Oireachtas Joint and Select Committees

Thursday, 26 January 2017

Joint Oireachtas Committee on Finance, Public Expenditure and Reform, and Taoiseach

Business and Banking: Discussion.

10:00 am

Photo of Rose Conway WalshRose Conway Walsh (Sinn Fein) | Oireachtas source

I thank the witnesses for their presentations. From my own experience, I can concur with almost everything that has been said here today. The behaviour of the banks has caused devastation right across the banking system and the country, in particular in rural Ireland.

I am particularly interested in Ms Lavin's evidence put forward on the engineering defaults. It absolutely reflects my experience, which is that the most responsible, viable businesses in rural areas have been shut down because of minor cash flow problems. The system has been engineered such that those businesses have been affected. The tragedy, as referred to, is that there are many people who would be alive today were it not for the way the banking system and individuals within the banks behaved right across the country. They have behaved that way only because they have been allowed to do so.

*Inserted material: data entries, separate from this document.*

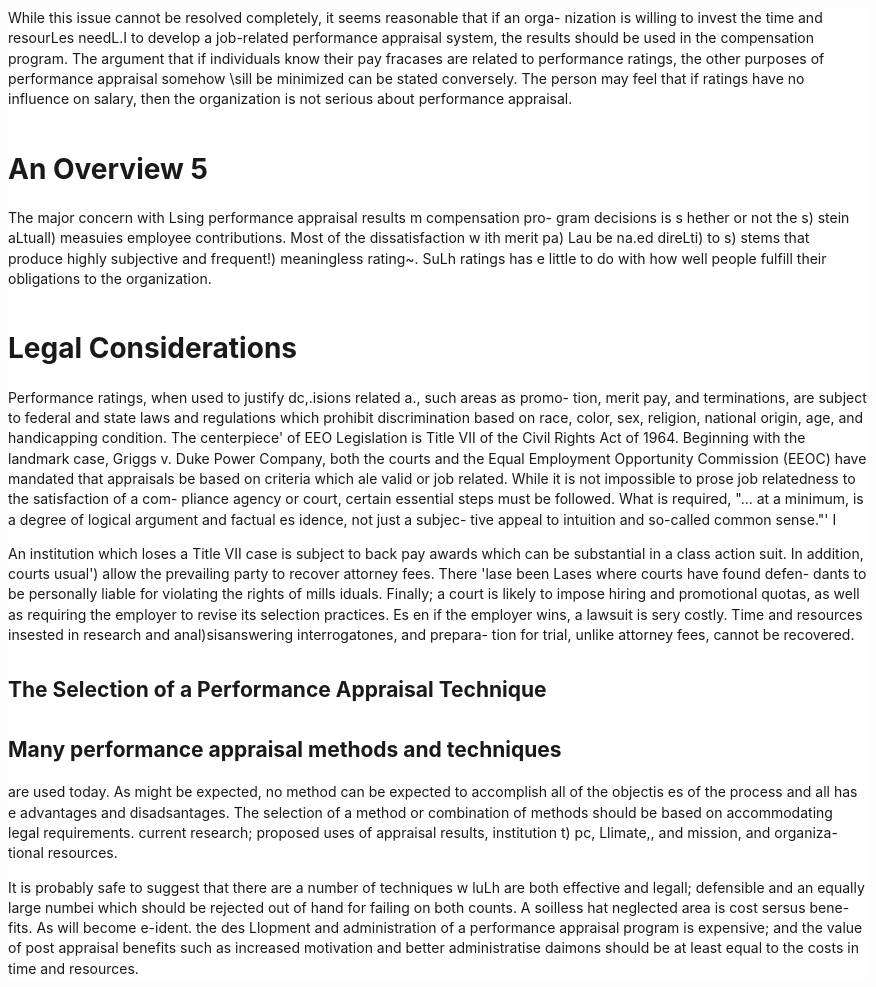 While this issue cannot be resolved completely, it seems reasonable that if an orga- nization is willing to invest the time and resourLes needL.I to develop a job-related performance appraisal system, the results should be used in the compensation program. The argument that if individuals know their pay fracases are related to performance ratings, the other purposes of performance appraisal somehow \sill be minimized can be stated conversely. The person may feel that if ratings have no influence on salary, then the organization is not serious about performance appraisal.

# An Overview 5

The major concern with Lsing performance appraisal results m compensation pro- gram decisions is s hether or not the s) stein aLtuall) measuies employee contributions. Most of the dissatisfaction w ith merit pa) Lau be na.ed direLti) to s) stems that produce highly subjective and frequent!) meaningless rating~. SuLh ratings has e little to do with how well people fulfill their obligations to the organization.

# Legal Considerations

Performance ratings, when used to justify dc,.isions related a., such areas as promo- tion, merit pay, and terminations, are subject to federal and state laws and regulations which prohibit discrimination based on race, color, sex, religion, national origin, age, and handicapping condition. The centerpiece' of EEO Legislation is Title VII of the Civil Rights Act of 1964. Beginning with the landmark case, Griggs v. Duke Power Company, both the courts and the Equal Employment Opportunity Commission (EEOC) have mandated that appraisals be based on criteria which ale valid or job related. While it is not impossible to prose job relatedness to the satisfaction of a com- pliance agency or court, certain essential steps must be followed. What is required, "... at a minimum, is a degree of logical argument and factual es idence, not just a subjec- tive appeal to intuition and so-called common sense."' I

An institution which loses a Title VII case is subject to back pay awards which can be substantial in a class action suit. In addition, courts usual') allow the prevailing party to recover attorney fees. There 'lase been Lases where courts have found defen- dants to be personally liable for violating the rights of mills iduals. Finally; a court is likely to impose hiring and promotional quotas, as well as requiring the employer to revise its selection practices. Es en if the employer wins, a lawsuit is sery costly. Time and resources insested in research and anal)sisanswering interrogatones, and prepara- tion for trial, unlike attorney fees, cannot be recovered.

## The Selection of a Performance Appraisal Technique

## Many performance appraisal methods and techniques

are used today. As might be expected, no method can be expected to accomplish all of the objectis es of the process and all has e advantages and disadsantages. The selection of a method or combination of methods should be based on accommodating legal requirements. current research; proposed uses of appraisal results, institution t) pc, Llimate,, and mission, and organiza- tional resources.

It is probably safe to suggest that there are a number of techniques w luLh are both effective and legall; defensible and an equally large numbei which should be rejected out of hand for failing on both counts. A soilless hat neglected area is cost sersus bene- fits. As will become e-ident. the des Llopment and administration of a performance appraisal program is expensive; and the value of post appraisal benefits such as increased motivation and better administratise daimons should be at least equal to the costs in time and resources.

That is the crux of the problem. Jobs have been lost and there has been significant emigration. All these factors combined caused the devastation. I appreciate the attendance of the delegation. We have had the bankers before us also. We, as legislators, are here to determine how we can prevent what happened from happening again and how we can right some of these wrongs.

I completely agree with the delegates' analysis of the European banking system because it is a case of the emperor having no clothes. At some point, somebody will have to say that all the quantitative easing and everything done in the background are sustaining a system that has not been fixed. What is coming down the road to us is very unpleasant indeed. Ulster Bank delegates who appeared before us referred to the number of repossessions and the loans in arrears for over 90 days. The bank openly admitted the number of repossessions would increase this year. This year will probably be more devastating than any of the previous years.

One of Mr. Beades' main points was that the regulators in this State are simply not doing their job. Is this because of a lack of will or because of the lack of a legal basis?